California-born Earl Kim studied with Schoenberg, Bloch, and, later, Sessions. He taught composition at Princeton and wound up at Harvard. He died in 1998, age 78. He never broke through to the public, although he had the respect of his academic peers. To tell you the truth, I know only one other piece, a song recorded by Dawn Upshaw on her "Orange Lips" album, but I don't remember it too well. Few recordings of his music appeared, which means that I remain in the dark about much of his output. Aficionados know him for his Beckett settings.

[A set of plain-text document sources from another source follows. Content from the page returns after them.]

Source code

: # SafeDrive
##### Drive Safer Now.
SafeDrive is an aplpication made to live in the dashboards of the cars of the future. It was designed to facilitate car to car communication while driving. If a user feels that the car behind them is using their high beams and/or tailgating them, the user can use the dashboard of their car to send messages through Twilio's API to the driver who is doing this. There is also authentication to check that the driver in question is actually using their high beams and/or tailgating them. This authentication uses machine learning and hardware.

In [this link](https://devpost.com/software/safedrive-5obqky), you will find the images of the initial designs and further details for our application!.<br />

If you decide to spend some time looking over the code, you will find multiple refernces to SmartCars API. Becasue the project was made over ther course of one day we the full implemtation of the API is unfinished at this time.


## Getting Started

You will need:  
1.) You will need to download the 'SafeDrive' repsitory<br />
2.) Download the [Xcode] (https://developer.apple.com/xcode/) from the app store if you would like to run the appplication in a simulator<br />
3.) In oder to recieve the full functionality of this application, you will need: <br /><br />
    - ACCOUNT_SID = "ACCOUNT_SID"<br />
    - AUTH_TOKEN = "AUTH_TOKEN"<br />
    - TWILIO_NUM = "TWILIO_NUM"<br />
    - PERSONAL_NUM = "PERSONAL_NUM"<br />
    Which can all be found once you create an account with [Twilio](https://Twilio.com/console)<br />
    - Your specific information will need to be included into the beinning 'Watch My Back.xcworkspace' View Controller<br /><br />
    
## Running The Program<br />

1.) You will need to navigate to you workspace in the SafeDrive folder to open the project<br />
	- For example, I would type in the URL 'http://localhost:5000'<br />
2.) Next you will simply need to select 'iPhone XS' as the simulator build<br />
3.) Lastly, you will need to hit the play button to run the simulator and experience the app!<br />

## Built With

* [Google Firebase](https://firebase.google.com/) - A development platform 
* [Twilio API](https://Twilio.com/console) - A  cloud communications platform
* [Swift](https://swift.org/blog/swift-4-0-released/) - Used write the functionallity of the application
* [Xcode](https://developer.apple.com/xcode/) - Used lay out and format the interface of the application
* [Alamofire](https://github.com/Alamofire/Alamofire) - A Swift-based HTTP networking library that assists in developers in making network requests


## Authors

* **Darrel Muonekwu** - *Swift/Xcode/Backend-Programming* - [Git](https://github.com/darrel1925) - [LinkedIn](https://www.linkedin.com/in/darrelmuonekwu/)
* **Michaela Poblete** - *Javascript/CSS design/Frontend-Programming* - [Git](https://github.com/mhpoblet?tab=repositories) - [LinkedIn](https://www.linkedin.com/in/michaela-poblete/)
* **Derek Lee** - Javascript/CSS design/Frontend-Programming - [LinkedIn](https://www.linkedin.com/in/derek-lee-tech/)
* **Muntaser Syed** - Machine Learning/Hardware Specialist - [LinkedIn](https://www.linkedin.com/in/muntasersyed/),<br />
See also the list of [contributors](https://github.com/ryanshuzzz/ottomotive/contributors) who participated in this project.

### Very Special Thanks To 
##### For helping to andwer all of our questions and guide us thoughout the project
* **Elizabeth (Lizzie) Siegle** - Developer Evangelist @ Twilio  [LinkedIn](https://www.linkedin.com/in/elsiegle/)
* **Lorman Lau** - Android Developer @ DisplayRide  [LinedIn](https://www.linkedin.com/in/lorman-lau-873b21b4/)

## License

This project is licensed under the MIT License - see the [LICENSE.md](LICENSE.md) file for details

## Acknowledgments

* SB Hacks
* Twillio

The word on Kim is that, like Berg, he makes serialism lyrical. That applies to only some of the pieces here, as we shall see. The description misses the point. Kim's music often sings, but not necessarily serially. One can hear echoes not only of Berg, but of Schoenberg, Webern, Stravinsky, and Mahler. For me, Kim is a magpie of a composer. He takes a bit from this one and that one. His saving grace consists of his ability to create a personal viewpoint out of the pre-fabricated pieces. For example, the violin concerto, written for Perlman, begins with shifting chords, probably all variants of a row, in the manner of Schoenbergian Klangfarbe ("sound-color"). This leads eventually through Webernian pointillism with Stravinskian rhythms and an Adams minimalism to a diatonic scalar passage straight out of neo-classic Stravinsky. The work consists of eight brief sections organized into two large movements. Throughout, one finds an intensity that I'd call austere, if ! it weren't so sonically beautiful. The composer forces our attention on only a few things at any one time, but he demands that we do indeed pay attention. I recall particularly a passage of alternating thirds, very Mahlerian, in the first movement that shows up in the second part as a Mahlerian arioso, of a kind familiar to those who know the song "Ich bin der Welt abhanden gekommen" or the adagietto from the fifth symphony. The music is made up of moments, brief, spare, and, again, intense. The orchestration shows a precise sonic imagination, but it paints in watercolors, rather than in oils. One doesn't find, for example, the density of Webern or Boulez. This is essentially chamber music with a lot of players.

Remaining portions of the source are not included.